餓羅覇道(がらはどう)
中国は元の時代、狼磨沙牙(ろうまさが)という古代から伝わる必殺拳法があった。
狼の牙をまねた動きをするその拳は代々一子相伝で伝えることになっていたが、
子がすべてできが良かったため、師匠は誰に継がせるか悩んでいた。
ある日のこと、師匠は一通りの修行を終えた彼ら一人一人に
「あとは最強の奥義、哀守送土(あいすそうど)を教えれば免許皆伝だが、
一子相伝のため一人にしか教えることができない。
おまえは、その殺人拳をほしいか?」という問いかけをした。
一人目は、「関係ありません、私は今のままで十分です」と答えた。
師匠は彼の才能を見込んでいたが、それならば仕方ないとあきらめた。
二人目は、「教えてください!頼みます!」と懇願した。
しかし、裏にやましさを感じた師匠は教えるのを拒否した。
三人目は、「教えていただかなければ、殺してまでも奪い取る!」と、師匠を殺してしまった。
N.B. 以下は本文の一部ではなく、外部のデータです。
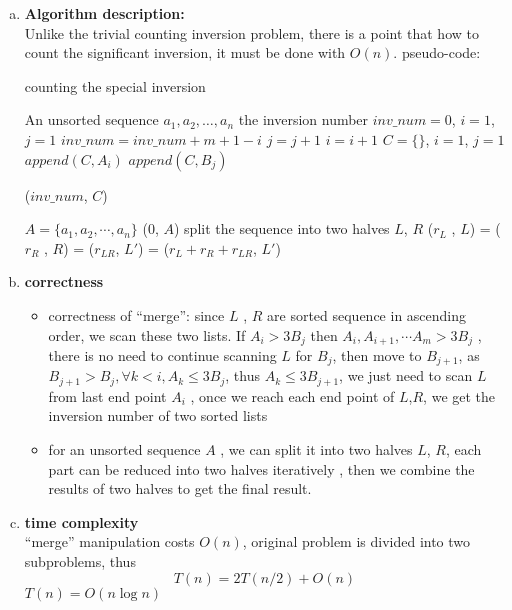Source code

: \begin{enumerate}[a.)]
	\item \textbf{Algorithm description:} \\
	Unlike the trivial counting inversion problem, there is a point that how to count the significant inversion, it must be done with $O(n)$.
	pseudo-code:
	\begin{algorithm}[H]
		\caption{counting the special inversion}
		\begin{algorithmic}[1]
			\Require An unsorted sequence $a_1, a_2,\dots , a_n$	
			\Ensure  the inversion number
				\State $inv\_num = 0$, $i = 1$, $j = 1$
						\State $inv\_num = inv\_num + m+1 - i$
						\State $j = j+1$
					\Else
						\State $i = i +1 $
					\EndIf 
				\EndWhile
				\State $C = \{\}$, $i = 1$, $j=1$
						\State $append(C,{A_i})$
					\Else
						\State $append(C,{B_j})$
					\EndIf 
				\EndFor 
				
				\State \Return ($inv\_num$, $C$)
			\EndFunction 
			
			 {$A = \{a_1,a_2,\cdots, a_n\}$}
						\State\Return ($0$, $A$)
					\EndIf
				\State split the sequence into two halves $L$, $R$ 
				\State ($r_L$ , $L$) = 
				\State ($r_R$ , $R$) = 
				\State ($r_{LR}$, $L'$) = 
				\State \Return ($r_L + r_R +r_{LR}$, $L'$)
			\EndFunction 
		\end{algorithmic}	
	\end{algorithm}
	\item \textbf{correctness} 
		\begin{itemize}
			\item correctness of ``merge'': since $L$ , $R$ are sorted sequence in ascending order, we scan these two lists. If $A_i > 3B_j$ then $A_i, A_{i+1} ,\cdots A_m > 3B_j$ , there is no need to continue scanning $L$ for $B_j$, then move to $B_{j+1}$, as $B_{j+1} > B_{j}, \forall k <i, A_{k} \leq 3B_j$, thus $A_k \leq 3B_{j+1}$, we just need to scan $L$ from last end point $A_i$ , once we reach each end point of $L$,$R$, we get the inversion number of two sorted lists
			\item  for an unsorted sequence $A$	, we can split it into two halves $L$, $R$,
			each part can be reduced into two halves iteratively , then we combine the results of two halves to get the final result.
			
			
		\end{itemize}
	
	\item \textbf{time complexity} \\	
	``merge'' manipulation costs $O(n)$, original problem is divided into two subproblems, thus
	\[
		T(n) = 2T(n/2) + O(n)
	\]
	$T(n) = O(n\log n)$
	
	
\end{enumerate}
そしてすべてを手に入れた彼は力で中国に君臨しようとしたのである。
まるで餓えた獣や戦神阿修羅のようにすべてを奪っていくありさまを
人々は「餓羅覇道(がらはどう)」と呼び、おそれ、それを打ち倒す救世主を求めた。
その願いがあってか、しばらくのち四人目の弟子が師匠の敵討ちのため彼と戦い、
ついには彼を打ち倒したという。
なお、「憎まれっ子世に憚る」ということわざはここから生まれたことも記しておく。
現在、あるゲームでガラハドという人物からアイスソードをもらうイベントで
似たような選択肢を選べるが、それはこの話が元になっていることは言うまでもない。
またこの話に良く似た漫画が大ヒットし、アニメや映画となって世に出たことがあるが
現代風にアレンジした「餓羅覇道」の逸話だったという事を知る人は少ない。